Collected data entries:
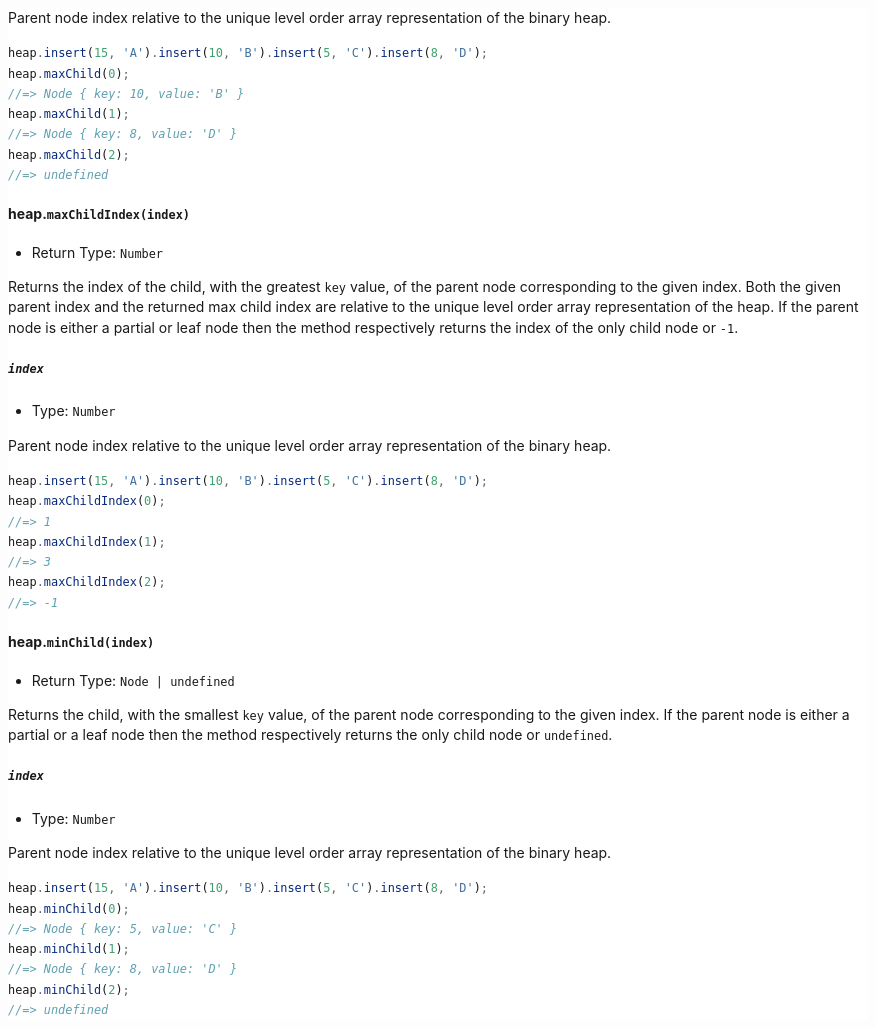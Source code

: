 Parent node index relative to the unique level order array representation of the binary heap.

```js
heap.insert(15, 'A').insert(10, 'B').insert(5, 'C').insert(8, 'D');
heap.maxChild(0);
//=> Node { key: 10, value: 'B' }
heap.maxChild(1);
//=> Node { key: 8, value: 'D' }
heap.maxChild(2);
//=> undefined
```

#### heap.`maxChildIndex(index)`

- Return Type: `Number`

Returns the index of the child, with the greatest `key` value, of the parent node corresponding to the given index.  Both the given parent index and the returned max child index are relative to the unique level order array representation of the heap. If the parent node is either a partial or leaf node then the method respectively returns the index of the only child node or `-1`.

##### **`index`**

- Type: `Number`

Parent node index relative to the unique level order array representation of the binary heap.

```js
heap.insert(15, 'A').insert(10, 'B').insert(5, 'C').insert(8, 'D');
heap.maxChildIndex(0);
//=> 1
heap.maxChildIndex(1);
//=> 3
heap.maxChildIndex(2);
//=> -1
```

#### heap.`minChild(index)`

- Return Type: `Node | undefined`

Returns the child, with the smallest `key` value, of the parent node corresponding to the given index. If the parent node is either a partial or a leaf node then the method respectively returns the only child node or `undefined`.

##### **`index`**

- Type: `Number`

Parent node index relative to the unique level order array representation of the binary heap.

```js
heap.insert(15, 'A').insert(10, 'B').insert(5, 'C').insert(8, 'D');
heap.minChild(0);
//=> Node { key: 5, value: 'C' }
heap.minChild(1);
//=> Node { key: 8, value: 'D' }
heap.minChild(2);
//=> undefined
```

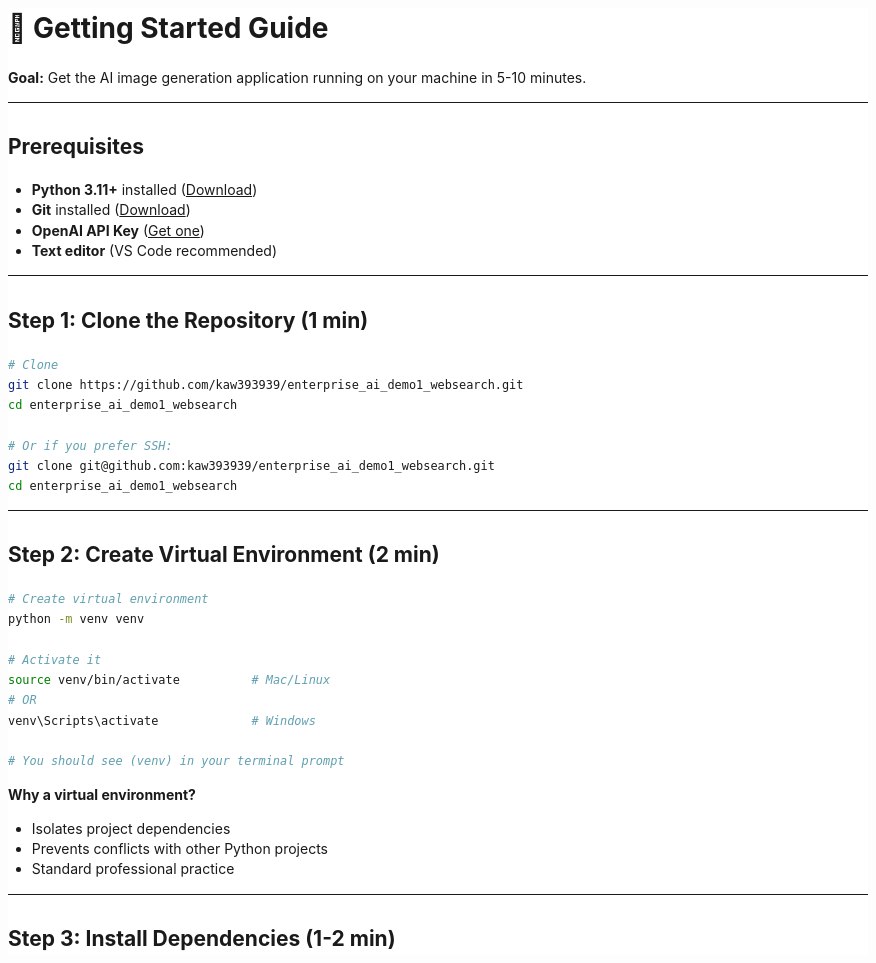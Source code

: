 # 🎨 Getting Started Guide

**Goal:** Get the AI image generation application running on your machine in 5-10 minutes.

---

## Prerequisites

- **Python 3.11+** installed ([Download](https://python.org))
- **Git** installed ([Download](https://git-scm.com))
- **OpenAI API Key** ([Get one](https://platform.openai.com/api-keys))
- **Text editor** (VS Code recommended)

---

## Step 1: Clone the Repository (1 min)

```bash
# Clone
git clone https://github.com/kaw393939/enterprise_ai_demo1_websearch.git
cd enterprise_ai_demo1_websearch

# Or if you prefer SSH:
git clone git@github.com:kaw393939/enterprise_ai_demo1_websearch.git
cd enterprise_ai_demo1_websearch
```

---

## Step 2: Create Virtual Environment (2 min)

```bash
# Create virtual environment
python -m venv venv

# Activate it
source venv/bin/activate          # Mac/Linux
# OR
venv\Scripts\activate             # Windows

# You should see (venv) in your terminal prompt
```

**Why a virtual environment?**
- Isolates project dependencies
- Prevents conflicts with other Python projects
- Standard professional practice

---

## Step 3: Install Dependencies (1-2 min)
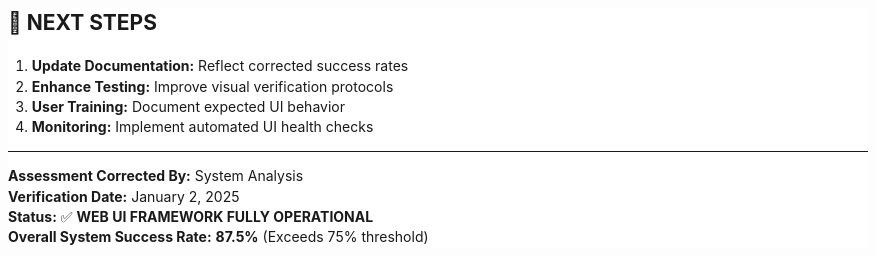 ## 🎯 NEXT STEPS

1. **Update Documentation:** Reflect corrected success rates
2. **Enhance Testing:** Improve visual verification protocols
3. **User Training:** Document expected UI behavior
4. **Monitoring:** Implement automated UI health checks

---

**Assessment Corrected By:** System Analysis  
**Verification Date:** January 2, 2025  
**Status:** ✅ **WEB UI FRAMEWORK FULLY OPERATIONAL**  
**Overall System Success Rate:** **87.5%** (Exceeds 75% threshold)
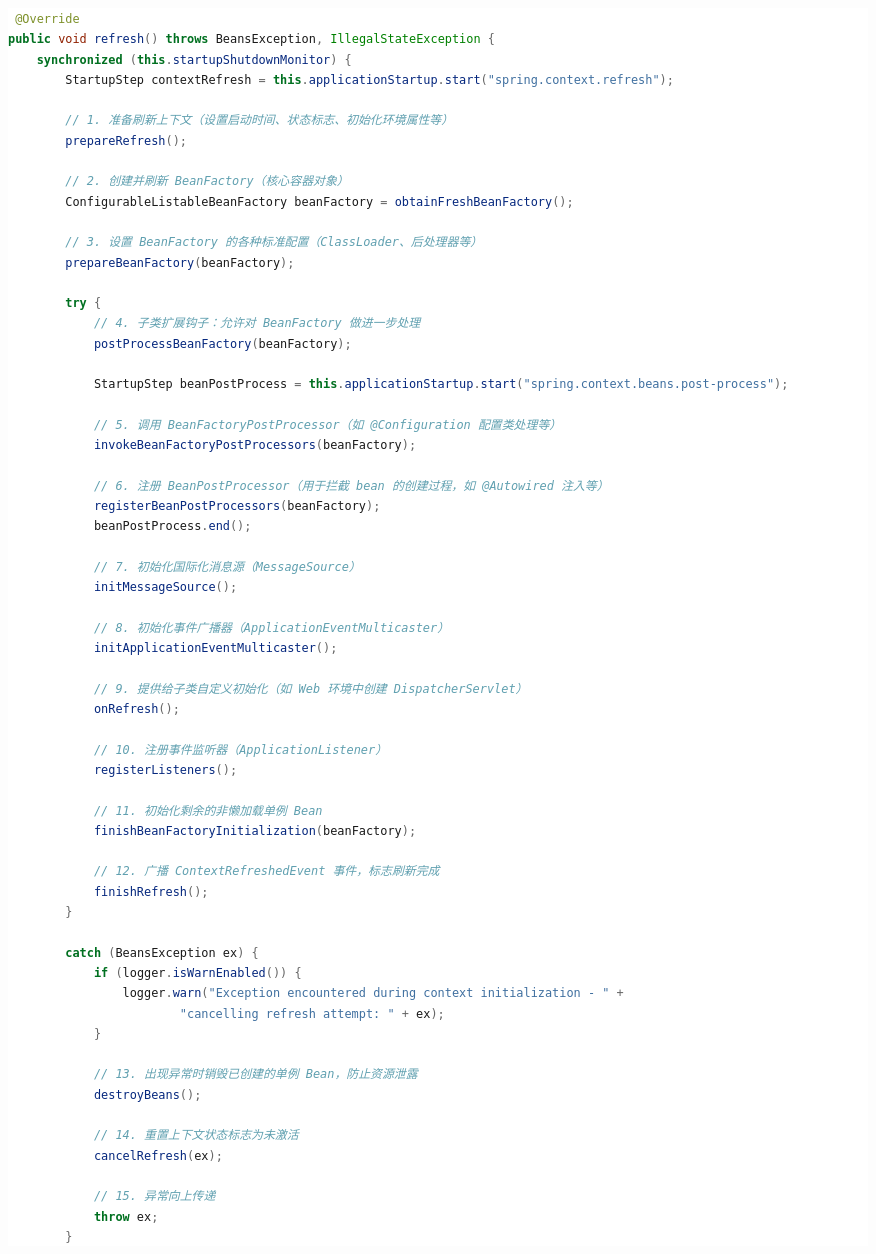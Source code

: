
 ```java
 @Override
public void refresh() throws BeansException, IllegalStateException {
    synchronized (this.startupShutdownMonitor) {
        StartupStep contextRefresh = this.applicationStartup.start("spring.context.refresh");

        // 1. 准备刷新上下文（设置启动时间、状态标志、初始化环境属性等）
        prepareRefresh();

        // 2. 创建并刷新 BeanFactory（核心容器对象）
        ConfigurableListableBeanFactory beanFactory = obtainFreshBeanFactory();

        // 3. 设置 BeanFactory 的各种标准配置（ClassLoader、后处理器等）
        prepareBeanFactory(beanFactory);

        try {
            // 4. 子类扩展钩子：允许对 BeanFactory 做进一步处理
            postProcessBeanFactory(beanFactory);

            StartupStep beanPostProcess = this.applicationStartup.start("spring.context.beans.post-process");

            // 5. 调用 BeanFactoryPostProcessor（如 @Configuration 配置类处理等）
            invokeBeanFactoryPostProcessors(beanFactory);

            // 6. 注册 BeanPostProcessor（用于拦截 bean 的创建过程，如 @Autowired 注入等）
            registerBeanPostProcessors(beanFactory);
            beanPostProcess.end();

            // 7. 初始化国际化消息源（MessageSource）
            initMessageSource();

            // 8. 初始化事件广播器（ApplicationEventMulticaster）
            initApplicationEventMulticaster();

            // 9. 提供给子类自定义初始化（如 Web 环境中创建 DispatcherServlet）
            onRefresh();

            // 10. 注册事件监听器（ApplicationListener）
            registerListeners();

            // 11. 初始化剩余的非懒加载单例 Bean
            finishBeanFactoryInitialization(beanFactory);

            // 12. 广播 ContextRefreshedEvent 事件，标志刷新完成
            finishRefresh();
        }

        catch (BeansException ex) {
            if (logger.isWarnEnabled()) {
                logger.warn("Exception encountered during context initialization - " +
                        "cancelling refresh attempt: " + ex);
            }

            // 13. 出现异常时销毁已创建的单例 Bean，防止资源泄露
            destroyBeans();

            // 14. 重置上下文状态标志为未激活
            cancelRefresh(ex);

            // 15. 异常向上传递
            throw ex;
        }

```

**WHAT THE EXERCISE ASKS**
Lines from the entries that contain the string "applicationStartup" must be found and copied.

**OUTPUT FOR THIS EXERCISE**
        StartupStep contextRefresh = this.applicationStartup.start("spring.context.refresh");
            StartupStep beanPostProcess = this.applicationStartup.start("spring.context.beans.post-process");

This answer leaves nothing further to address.